Ranger Identity Crisis
Conceptually, the Ranger suffers a great deal because it’s not particularly clear what it’s supposed to be – and the authors seemed as confused as anyone else. The original Ranger, perhaps, back when originally introduced to D&D, may have referenced Aragorn, but D&D-ified. I don’t know the history. But it was this original version that R. L. Salvatore used to create Drizzt do'Urden in his Dungeons & Dragons novels. These novels, more than anything else, seemed to inform Wizards of the Coast with respect to their 3rd Edition update.
Thus, the 3rd Edition Ranger is almost circularly-defined: it seems most based on modeling Drizzt do'Urden, a character based on the Ranger of an earlier edition.
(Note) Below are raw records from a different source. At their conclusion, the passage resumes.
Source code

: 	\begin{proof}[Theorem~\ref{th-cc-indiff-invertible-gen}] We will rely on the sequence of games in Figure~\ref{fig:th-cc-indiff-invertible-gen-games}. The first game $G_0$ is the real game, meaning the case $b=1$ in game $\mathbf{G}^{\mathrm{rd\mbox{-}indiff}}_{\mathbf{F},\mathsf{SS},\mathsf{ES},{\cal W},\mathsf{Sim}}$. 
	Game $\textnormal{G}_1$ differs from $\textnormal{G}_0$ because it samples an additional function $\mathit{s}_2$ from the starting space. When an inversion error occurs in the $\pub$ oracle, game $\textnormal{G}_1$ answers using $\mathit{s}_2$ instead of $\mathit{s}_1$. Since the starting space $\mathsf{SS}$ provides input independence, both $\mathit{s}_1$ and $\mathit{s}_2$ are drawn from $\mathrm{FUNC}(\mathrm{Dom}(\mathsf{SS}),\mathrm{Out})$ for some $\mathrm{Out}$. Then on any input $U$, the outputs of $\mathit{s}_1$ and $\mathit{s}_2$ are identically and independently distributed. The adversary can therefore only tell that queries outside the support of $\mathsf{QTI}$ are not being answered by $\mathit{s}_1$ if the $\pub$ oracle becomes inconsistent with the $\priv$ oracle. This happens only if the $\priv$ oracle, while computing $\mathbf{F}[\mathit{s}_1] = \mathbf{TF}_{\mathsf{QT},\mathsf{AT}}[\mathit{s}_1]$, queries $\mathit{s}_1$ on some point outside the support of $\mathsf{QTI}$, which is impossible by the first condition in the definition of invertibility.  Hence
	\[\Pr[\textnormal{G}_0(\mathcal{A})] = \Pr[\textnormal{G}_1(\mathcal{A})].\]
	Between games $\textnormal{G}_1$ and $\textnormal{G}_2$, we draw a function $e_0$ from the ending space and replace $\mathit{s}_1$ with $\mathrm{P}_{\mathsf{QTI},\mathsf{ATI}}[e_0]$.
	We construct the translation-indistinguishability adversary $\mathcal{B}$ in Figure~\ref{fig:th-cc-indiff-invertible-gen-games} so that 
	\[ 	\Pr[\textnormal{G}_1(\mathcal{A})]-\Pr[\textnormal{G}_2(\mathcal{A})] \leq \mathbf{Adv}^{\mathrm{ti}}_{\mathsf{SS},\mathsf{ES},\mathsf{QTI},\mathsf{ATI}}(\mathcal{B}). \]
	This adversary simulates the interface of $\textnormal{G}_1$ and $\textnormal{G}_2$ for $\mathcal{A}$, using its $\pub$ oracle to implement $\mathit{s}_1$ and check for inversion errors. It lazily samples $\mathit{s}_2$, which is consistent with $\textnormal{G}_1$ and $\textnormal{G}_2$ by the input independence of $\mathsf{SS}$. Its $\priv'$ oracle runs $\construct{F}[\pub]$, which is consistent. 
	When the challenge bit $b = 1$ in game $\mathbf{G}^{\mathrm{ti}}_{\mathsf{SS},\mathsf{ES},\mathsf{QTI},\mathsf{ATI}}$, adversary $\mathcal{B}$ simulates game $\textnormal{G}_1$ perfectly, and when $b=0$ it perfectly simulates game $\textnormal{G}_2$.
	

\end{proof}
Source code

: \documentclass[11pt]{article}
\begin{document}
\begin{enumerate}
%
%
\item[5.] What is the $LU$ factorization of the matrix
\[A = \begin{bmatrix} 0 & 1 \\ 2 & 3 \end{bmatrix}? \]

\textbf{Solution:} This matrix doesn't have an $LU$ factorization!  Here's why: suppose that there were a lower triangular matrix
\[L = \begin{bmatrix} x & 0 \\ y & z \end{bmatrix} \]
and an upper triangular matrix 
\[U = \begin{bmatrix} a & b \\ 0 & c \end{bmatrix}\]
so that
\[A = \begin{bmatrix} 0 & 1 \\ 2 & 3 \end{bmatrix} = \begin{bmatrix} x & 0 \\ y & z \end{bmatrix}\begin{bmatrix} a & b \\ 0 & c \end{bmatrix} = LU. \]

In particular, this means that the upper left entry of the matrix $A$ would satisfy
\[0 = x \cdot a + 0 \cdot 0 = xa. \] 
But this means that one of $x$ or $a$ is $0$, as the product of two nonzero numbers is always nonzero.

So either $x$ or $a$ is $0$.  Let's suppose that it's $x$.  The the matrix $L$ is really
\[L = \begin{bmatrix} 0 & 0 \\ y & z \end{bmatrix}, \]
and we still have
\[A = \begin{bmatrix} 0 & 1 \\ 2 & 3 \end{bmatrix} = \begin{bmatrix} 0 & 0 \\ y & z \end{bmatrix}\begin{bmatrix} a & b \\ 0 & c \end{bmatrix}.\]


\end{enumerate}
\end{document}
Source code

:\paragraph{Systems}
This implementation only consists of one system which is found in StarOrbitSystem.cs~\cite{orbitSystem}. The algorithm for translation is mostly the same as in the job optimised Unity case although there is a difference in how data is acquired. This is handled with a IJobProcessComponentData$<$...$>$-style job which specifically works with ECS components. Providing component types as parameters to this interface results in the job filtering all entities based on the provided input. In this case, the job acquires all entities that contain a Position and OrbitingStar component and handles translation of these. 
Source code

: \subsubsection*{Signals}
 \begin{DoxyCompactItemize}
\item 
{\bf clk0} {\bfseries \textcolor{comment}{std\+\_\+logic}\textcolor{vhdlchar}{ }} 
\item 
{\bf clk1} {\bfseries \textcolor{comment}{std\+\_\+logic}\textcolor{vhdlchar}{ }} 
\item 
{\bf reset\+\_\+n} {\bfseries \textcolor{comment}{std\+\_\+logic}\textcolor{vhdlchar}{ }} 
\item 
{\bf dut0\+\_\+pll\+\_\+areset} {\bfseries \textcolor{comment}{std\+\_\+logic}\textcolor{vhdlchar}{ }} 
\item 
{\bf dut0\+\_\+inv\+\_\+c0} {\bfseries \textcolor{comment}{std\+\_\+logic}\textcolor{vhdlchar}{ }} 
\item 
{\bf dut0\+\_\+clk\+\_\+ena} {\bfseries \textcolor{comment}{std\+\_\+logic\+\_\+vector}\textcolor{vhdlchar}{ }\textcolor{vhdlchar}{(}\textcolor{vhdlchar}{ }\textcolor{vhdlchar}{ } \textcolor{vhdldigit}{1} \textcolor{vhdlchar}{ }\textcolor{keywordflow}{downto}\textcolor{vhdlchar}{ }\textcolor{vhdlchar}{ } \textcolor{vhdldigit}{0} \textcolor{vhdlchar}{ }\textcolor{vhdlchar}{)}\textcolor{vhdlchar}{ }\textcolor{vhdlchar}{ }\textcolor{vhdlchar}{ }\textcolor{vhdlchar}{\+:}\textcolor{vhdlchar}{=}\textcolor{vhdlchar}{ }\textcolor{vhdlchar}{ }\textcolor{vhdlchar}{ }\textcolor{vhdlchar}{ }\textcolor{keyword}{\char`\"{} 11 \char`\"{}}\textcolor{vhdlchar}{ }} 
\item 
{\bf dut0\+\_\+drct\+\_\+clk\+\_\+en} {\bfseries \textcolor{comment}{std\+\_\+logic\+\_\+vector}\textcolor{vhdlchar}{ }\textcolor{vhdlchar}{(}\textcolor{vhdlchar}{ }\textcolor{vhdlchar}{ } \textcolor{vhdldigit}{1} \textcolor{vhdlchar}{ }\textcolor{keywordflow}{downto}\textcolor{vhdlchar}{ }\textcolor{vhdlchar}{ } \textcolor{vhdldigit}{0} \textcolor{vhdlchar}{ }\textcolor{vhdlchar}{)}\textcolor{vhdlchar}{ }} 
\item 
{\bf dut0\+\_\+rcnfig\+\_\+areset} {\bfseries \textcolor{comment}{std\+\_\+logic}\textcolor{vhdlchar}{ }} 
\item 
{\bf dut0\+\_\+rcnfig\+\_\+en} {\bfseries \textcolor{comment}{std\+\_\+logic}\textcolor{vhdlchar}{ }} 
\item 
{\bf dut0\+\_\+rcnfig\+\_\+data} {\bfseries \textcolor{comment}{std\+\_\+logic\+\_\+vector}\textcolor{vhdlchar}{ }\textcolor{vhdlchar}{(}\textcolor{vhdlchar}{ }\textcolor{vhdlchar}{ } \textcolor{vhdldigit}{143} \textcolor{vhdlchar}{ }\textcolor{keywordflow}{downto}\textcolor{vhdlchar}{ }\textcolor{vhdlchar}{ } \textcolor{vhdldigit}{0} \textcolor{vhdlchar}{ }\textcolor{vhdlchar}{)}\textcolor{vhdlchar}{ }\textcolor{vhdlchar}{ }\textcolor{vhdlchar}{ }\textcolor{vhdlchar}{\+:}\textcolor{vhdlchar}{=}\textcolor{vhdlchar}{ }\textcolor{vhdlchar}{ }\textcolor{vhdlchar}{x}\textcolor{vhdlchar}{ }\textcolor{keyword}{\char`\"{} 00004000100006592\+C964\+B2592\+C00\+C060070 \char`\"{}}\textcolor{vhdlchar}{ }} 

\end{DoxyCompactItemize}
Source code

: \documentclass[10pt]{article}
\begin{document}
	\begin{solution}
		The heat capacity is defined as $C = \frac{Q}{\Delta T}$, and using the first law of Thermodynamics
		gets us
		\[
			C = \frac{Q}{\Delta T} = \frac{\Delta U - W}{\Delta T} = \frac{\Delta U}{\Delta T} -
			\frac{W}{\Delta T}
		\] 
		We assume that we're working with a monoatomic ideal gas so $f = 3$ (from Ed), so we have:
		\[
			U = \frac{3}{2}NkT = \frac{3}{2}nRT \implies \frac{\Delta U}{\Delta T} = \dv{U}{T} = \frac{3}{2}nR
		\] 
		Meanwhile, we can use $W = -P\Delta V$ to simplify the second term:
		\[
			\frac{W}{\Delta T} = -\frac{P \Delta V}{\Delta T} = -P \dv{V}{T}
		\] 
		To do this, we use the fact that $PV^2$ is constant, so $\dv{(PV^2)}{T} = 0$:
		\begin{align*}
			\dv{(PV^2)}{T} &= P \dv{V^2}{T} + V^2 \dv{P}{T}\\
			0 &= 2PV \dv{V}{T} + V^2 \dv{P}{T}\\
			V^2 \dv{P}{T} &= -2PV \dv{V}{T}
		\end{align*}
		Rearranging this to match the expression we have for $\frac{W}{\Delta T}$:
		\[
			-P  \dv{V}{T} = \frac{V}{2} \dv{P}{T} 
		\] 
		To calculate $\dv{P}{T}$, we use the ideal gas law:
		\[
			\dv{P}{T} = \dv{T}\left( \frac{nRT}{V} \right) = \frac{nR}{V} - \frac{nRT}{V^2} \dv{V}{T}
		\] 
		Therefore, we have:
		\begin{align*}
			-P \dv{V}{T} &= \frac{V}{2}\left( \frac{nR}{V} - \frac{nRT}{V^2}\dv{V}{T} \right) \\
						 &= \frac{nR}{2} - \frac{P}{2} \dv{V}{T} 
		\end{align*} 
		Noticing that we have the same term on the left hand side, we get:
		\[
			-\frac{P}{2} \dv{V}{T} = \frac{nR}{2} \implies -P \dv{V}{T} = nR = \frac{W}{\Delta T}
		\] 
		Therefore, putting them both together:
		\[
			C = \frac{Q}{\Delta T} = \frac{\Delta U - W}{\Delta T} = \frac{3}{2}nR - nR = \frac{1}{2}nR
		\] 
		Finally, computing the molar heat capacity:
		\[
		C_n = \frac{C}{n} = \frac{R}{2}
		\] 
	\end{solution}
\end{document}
The problem with this is that Drizzt was a bit of a Mary Sue character who could do everything, and Salvatore took liberties with the class for the sake of the character. A novel’s author can do that, but a character class, not so much. A character can’t do everything, or at least if it does, it can’t do them all very well. So what you get is the Ranger, a class with a great hodgepodge of heavily-weakened abilities taken from other classes.
It’s supposed to be a warrior, so good BAB, HD, and some bonus feats, and it’s supposed to be a outdoorsmen, so good skills. It’s supposed to be related to nature, so it gets some Druid features – but because of the previous benefits, those features are drastically reduced in power.
As a result, you get a character who receives an Animal Companion that’s often too weak to do much more than scout. He has spells, which start late, have a very low Caster Level, and he only gets a very few of them. He has bonus feats for combat styles that focus on large numbers of attacks: those styles require bonus damage to work well. But the Ranger doesn’t get bonus damage. He’s supposed to know his enemy better than anyone, but Favored Enemy’s bonuses are tiny and wind up getting forgotten pretty often.
So the Ranger ends up with a bunch of half-features, and it’s very difficult to know where to take one and what to do with it.
Scout: The Specialist
Ultimately, the Scout isn’t really that much better than the Ranger, but at least the Scout knows what it is: it’s specifically based on an actual classical or medieval military role. The Greeks, the Romans, and medieval Europeans all had skirmishers in their armies that worked at least somewhat like the Scout. They’d move ahead of the main army, using hit-and-run tactics, and they were also excellent at reconnaissance, particularly in woodlands. This focus allows the Scout to do what it’s supposed to do, and do it well, and this specialization turns it into a better-designed class.
The Ranger does keep up because spells are powerful and because many supplements add new combat styles, alternate class features, and additional Ranger spells, while few add new features to the Scout. But a Core Ranger, or Core + Complete Adventurer Ranger, vs. a Scout? The Scout looks better to me. The Scout knows his role and simply does that well. It’s not a very powerful class by any means, but it is definitely better designed.
Swift Hunter
As @Lord_Gareth mentioned, the best answer for these two classes is to use Swift Hunter from Complete Scoundrel to get the best of both: Ranger adds better BAB, and grants you bonus feats that a Scout would want anyway. The Scout adds that bonus damage that the Ranger was badly lacking. The Ranger’s spells help shore up the fact that the Scout’s specialty, for all it does make it a better-designed class in a lot of ways, also leaves it vulnerable to having situations where it can’t really use its class features well. Spells are more flexible, which is exactly what the Scout needs.